What you return must match the data exactly, line for line.

◆ **Provided data**
((

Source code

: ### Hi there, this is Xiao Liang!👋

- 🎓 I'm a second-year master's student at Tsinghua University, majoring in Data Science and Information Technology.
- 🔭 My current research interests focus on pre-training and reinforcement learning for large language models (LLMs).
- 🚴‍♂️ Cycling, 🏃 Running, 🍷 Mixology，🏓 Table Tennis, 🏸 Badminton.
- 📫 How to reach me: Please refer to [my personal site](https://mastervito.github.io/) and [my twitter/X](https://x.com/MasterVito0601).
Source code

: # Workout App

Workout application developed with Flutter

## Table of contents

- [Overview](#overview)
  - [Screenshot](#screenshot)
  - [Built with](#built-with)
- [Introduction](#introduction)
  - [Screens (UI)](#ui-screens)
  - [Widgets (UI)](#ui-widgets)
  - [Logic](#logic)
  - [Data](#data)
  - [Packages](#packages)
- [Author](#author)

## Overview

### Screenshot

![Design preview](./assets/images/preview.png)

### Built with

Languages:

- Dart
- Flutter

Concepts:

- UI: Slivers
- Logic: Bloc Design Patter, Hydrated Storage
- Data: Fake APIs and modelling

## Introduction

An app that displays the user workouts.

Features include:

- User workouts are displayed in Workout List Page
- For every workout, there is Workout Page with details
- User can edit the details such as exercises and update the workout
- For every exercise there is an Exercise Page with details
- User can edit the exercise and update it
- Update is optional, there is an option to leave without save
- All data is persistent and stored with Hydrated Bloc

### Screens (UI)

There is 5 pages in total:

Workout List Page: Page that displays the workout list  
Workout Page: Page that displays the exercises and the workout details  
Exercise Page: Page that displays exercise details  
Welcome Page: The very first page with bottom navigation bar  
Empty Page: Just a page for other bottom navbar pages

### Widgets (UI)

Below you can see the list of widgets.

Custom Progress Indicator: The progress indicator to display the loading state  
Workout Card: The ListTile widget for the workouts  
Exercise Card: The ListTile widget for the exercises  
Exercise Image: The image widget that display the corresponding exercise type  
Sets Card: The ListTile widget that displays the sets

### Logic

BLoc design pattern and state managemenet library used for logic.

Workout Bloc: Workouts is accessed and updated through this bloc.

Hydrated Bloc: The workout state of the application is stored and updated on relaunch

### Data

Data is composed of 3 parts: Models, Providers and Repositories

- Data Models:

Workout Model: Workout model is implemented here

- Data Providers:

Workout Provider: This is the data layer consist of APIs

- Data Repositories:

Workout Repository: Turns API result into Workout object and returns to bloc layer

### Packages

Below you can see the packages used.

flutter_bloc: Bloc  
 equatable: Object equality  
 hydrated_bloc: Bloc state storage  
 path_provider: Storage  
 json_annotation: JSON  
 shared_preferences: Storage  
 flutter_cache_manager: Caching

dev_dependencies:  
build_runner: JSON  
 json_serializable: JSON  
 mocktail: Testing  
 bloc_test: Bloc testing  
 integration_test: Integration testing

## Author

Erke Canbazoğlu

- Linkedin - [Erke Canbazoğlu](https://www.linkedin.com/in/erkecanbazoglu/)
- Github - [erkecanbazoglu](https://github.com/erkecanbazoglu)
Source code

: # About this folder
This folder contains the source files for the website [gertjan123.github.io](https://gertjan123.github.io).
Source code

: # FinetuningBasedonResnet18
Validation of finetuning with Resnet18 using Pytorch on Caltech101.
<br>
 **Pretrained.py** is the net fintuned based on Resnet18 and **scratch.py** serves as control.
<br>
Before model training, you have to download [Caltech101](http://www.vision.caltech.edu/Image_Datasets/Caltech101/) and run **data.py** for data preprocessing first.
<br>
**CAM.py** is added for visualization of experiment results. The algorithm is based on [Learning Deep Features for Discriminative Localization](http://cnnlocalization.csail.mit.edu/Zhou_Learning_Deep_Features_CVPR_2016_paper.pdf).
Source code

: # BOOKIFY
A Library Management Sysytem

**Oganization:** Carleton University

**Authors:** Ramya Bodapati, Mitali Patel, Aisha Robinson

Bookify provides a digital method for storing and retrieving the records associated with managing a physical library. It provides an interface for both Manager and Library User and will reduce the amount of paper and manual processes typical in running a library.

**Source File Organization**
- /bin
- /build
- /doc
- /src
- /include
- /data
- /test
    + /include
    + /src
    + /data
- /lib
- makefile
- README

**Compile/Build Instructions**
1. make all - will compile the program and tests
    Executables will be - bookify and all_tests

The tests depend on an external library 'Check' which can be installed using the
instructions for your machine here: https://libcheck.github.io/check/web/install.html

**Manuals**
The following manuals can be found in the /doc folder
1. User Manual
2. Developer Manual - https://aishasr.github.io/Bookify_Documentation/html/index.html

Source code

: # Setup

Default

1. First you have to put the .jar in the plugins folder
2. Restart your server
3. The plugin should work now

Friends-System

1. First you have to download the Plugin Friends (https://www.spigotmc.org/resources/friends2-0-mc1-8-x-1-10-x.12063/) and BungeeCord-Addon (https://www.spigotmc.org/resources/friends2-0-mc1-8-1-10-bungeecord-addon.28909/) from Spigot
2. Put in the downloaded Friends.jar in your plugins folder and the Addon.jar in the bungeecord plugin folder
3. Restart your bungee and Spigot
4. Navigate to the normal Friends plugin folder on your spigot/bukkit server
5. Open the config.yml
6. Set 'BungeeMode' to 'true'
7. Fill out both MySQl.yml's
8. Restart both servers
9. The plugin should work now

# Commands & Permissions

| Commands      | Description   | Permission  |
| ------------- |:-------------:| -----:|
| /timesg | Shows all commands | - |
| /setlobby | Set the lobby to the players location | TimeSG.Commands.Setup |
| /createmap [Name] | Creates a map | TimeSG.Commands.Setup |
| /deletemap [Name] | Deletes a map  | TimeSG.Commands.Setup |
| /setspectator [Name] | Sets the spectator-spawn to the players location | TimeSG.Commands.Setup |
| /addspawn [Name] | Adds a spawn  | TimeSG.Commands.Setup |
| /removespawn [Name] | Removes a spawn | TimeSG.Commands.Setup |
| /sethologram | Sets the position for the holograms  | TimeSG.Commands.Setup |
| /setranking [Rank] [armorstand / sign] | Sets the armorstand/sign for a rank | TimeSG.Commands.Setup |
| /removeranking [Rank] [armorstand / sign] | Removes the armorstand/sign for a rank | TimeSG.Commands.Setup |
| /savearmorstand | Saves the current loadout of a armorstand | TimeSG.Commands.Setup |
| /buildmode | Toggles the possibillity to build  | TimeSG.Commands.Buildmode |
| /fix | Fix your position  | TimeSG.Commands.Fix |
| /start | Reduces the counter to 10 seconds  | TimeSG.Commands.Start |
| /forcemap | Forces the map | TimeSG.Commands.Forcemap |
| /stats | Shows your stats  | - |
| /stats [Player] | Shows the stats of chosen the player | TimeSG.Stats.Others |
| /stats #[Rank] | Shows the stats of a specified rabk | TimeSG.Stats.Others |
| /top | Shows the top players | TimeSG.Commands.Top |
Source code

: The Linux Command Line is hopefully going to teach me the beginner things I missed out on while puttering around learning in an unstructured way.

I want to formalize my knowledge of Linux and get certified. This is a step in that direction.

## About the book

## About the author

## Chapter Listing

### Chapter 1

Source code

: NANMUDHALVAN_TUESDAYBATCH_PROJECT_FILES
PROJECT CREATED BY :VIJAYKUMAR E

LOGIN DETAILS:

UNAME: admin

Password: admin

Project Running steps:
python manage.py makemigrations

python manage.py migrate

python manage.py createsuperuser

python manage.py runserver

))

◆ **Task output**
Source code

: ### Hi there, this is Xiao Liang!👋

- 🎓 I'm a second-year master's student at Tsinghua University, majoring in Data Science and Information Technology.
- 🔭 My current research interests focus on pre-training and reinforcement learning for large language models (LLMs).
- 🚴‍♂️ Cycling, 🏃 Running, 🍷 Mixology，🏓 Table Tennis, 🏸 Badminton.
- 📫 How to reach me: Please refer to [my personal site](https://mastervito.github.io/) and [my twitter/X](https://x.com/MasterVito0601).
Source code

: # Workout App

Workout application developed with Flutter

## Table of contents

- [Overview](#overview)
  - [Screenshot](#screenshot)
  - [Built with](#built-with)
- [Introduction](#introduction)
  - [Screens (UI)](#ui-screens)
  - [Widgets (UI)](#ui-widgets)
  - [Logic](#logic)
  - [Data](#data)
  - [Packages](#packages)
- [Author](#author)

## Overview

### Screenshot

![Design preview](./assets/images/preview.png)

### Built with

Languages:

- Dart
- Flutter

Concepts:

- UI: Slivers
- Logic: Bloc Design Patter, Hydrated Storage
- Data: Fake APIs and modelling

## Introduction

An app that displays the user workouts.

Features include:

- User workouts are displayed in Workout List Page
- For every workout, there is Workout Page with details
- User can edit the details such as exercises and update the workout
- For every exercise there is an Exercise Page with details
- User can edit the exercise and update it
- Update is optional, there is an option to leave without save
- All data is persistent and stored with Hydrated Bloc

### Screens (UI)

There is 5 pages in total:

Workout List Page: Page that displays the workout list  
Workout Page: Page that displays the exercises and the workout details  
Exercise Page: Page that displays exercise details  
Welcome Page: The very first page with bottom navigation bar  
Empty Page: Just a page for other bottom navbar pages

### Widgets (UI)

Below you can see the list of widgets.

Custom Progress Indicator: The progress indicator to display the loading state  
Workout Card: The ListTile widget for the workouts  
Exercise Card: The ListTile widget for the exercises  
Exercise Image: The image widget that display the corresponding exercise type  
Sets Card: The ListTile widget that displays the sets

### Logic

BLoc design pattern and state managemenet library used for logic.

Workout Bloc: Workouts is accessed and updated through this bloc.

Hydrated Bloc: The workout state of the application is stored and updated on relaunch

### Data

Data is composed of 3 parts: Models, Providers and Repositories

- Data Models:

Workout Model: Workout model is implemented here

- Data Providers:

Workout Provider: This is the data layer consist of APIs

- Data Repositories:

Workout Repository: Turns API result into Workout object and returns to bloc layer

### Packages

Below you can see the packages used.

flutter_bloc: Bloc  
 equatable: Object equality  
 hydrated_bloc: Bloc state storage  
 path_provider: Storage  
 json_annotation: JSON  
 shared_preferences: Storage  
 flutter_cache_manager: Caching

dev_dependencies:  
build_runner: JSON  
 json_serializable: JSON  
 mocktail: Testing  
 bloc_test: Bloc testing  
 integration_test: Integration testing

## Author

Erke Canbazoğlu

- Linkedin - [Erke Canbazoğlu](https://www.linkedin.com/in/erkecanbazoglu/)
- Github - [erkecanbazoglu](https://github.com/erkecanbazoglu)
Source code

: # About this folder
This folder contains the source files for the website [gertjan123.github.io](https://gertjan123.github.io).
Source code

: # FinetuningBasedonResnet18
Validation of finetuning with Resnet18 using Pytorch on Caltech101.
<br>
 **Pretrained.py** is the net fintuned based on Resnet18 and **scratch.py** serves as control.
<br>
Before model training, you have to download [Caltech101](http://www.vision.caltech.edu/Image_Datasets/Caltech101/) and run **data.py** for data preprocessing first.
<br>
**CAM.py** is added for visualization of experiment results. The algorithm is based on [Learning Deep Features for Discriminative Localization](http://cnnlocalization.csail.mit.edu/Zhou_Learning_Deep_Features_CVPR_2016_paper.pdf).
Source code

: # BOOKIFY
A Library Management Sysytem

**Oganization:** Carleton University

**Authors:** Ramya Bodapati, Mitali Patel, Aisha Robinson

Bookify provides a digital method for storing and retrieving the records associated with managing a physical library. It provides an interface for both Manager and Library User and will reduce the amount of paper and manual processes typical in running a library.

**Source File Organization**
- /bin
- /build
- /doc
- /src
- /include
- /data
- /test
    + /include
    + /src
    + /data
- /lib
- makefile
- README

**Compile/Build Instructions**
1. make all - will compile the program and tests
    Executables will be - bookify and all_tests

The tests depend on an external library 'Check' which can be installed using the
instructions for your machine here: https://libcheck.github.io/check/web/install.html

**Manuals**
The following manuals can be found in the /doc folder
1. User Manual
2. Developer Manual - https://aishasr.github.io/Bookify_Documentation/html/index.html

Source code

: # Setup

Default

1. First you have to put the .jar in the plugins folder
2. Restart your server
3. The plugin should work now

Friends-System

1. First you have to download the Plugin Friends (https://www.spigotmc.org/resources/friends2-0-mc1-8-x-1-10-x.12063/) and BungeeCord-Addon (https://www.spigotmc.org/resources/friends2-0-mc1-8-1-10-bungeecord-addon.28909/) from Spigot
2. Put in the downloaded Friends.jar in your plugins folder and the Addon.jar in the bungeecord plugin folder
3. Restart your bungee and Spigot
4. Navigate to the normal Friends plugin folder on your spigot/bukkit server
5. Open the config.yml
6. Set 'BungeeMode' to 'true'
7. Fill out both MySQl.yml's
8. Restart both servers
9. The plugin should work now

# Commands & Permissions

| Commands      | Description   | Permission  |
| ------------- |:-------------:| -----:|
| /timesg | Shows all commands | - |
| /setlobby | Set the lobby to the players location | TimeSG.Commands.Setup |
| /createmap [Name] | Creates a map | TimeSG.Commands.Setup |
| /deletemap [Name] | Deletes a map  | TimeSG.Commands.Setup |
| /setspectator [Name] | Sets the spectator-spawn to the players location | TimeSG.Commands.Setup |
| /addspawn [Name] | Adds a spawn  | TimeSG.Commands.Setup |
| /removespawn [Name] | Removes a spawn | TimeSG.Commands.Setup |
| /sethologram | Sets the position for the holograms  | TimeSG.Commands.Setup |
| /setranking [Rank] [armorstand / sign] | Sets the armorstand/sign for a rank | TimeSG.Commands.Setup |
| /removeranking [Rank] [armorstand / sign] | Removes the armorstand/sign for a rank | TimeSG.Commands.Setup |
| /savearmorstand | Saves the current loadout of a armorstand | TimeSG.Commands.Setup |
| /buildmode | Toggles the possibillity to build  | TimeSG.Commands.Buildmode |
| /fix | Fix your position  | TimeSG.Commands.Fix |
| /start | Reduces the counter to 10 seconds  | TimeSG.Commands.Start |
| /forcemap | Forces the map | TimeSG.Commands.Forcemap |
| /stats | Shows your stats  | - |
| /stats [Player] | Shows the stats of chosen the player | TimeSG.Stats.Others |
| /stats #[Rank] | Shows the stats of a specified rabk | TimeSG.Stats.Others |
| /top | Shows the top players | TimeSG.Commands.Top |
Source code

: The Linux Command Line is hopefully going to teach me the beginner things I missed out on while puttering around learning in an unstructured way.

I want to formalize my knowledge of Linux and get certified. This is a step in that direction.

## About the book

## About the author

## Chapter Listing

### Chapter 1

Source code

: NANMUDHALVAN_TUESDAYBATCH_PROJECT_FILES
PROJECT CREATED BY :VIJAYKUMAR E

LOGIN DETAILS:

UNAME: admin

Password: admin

Project Running steps:
python manage.py makemigrations

python manage.py migrate

python manage.py createsuperuser

python manage.py runserver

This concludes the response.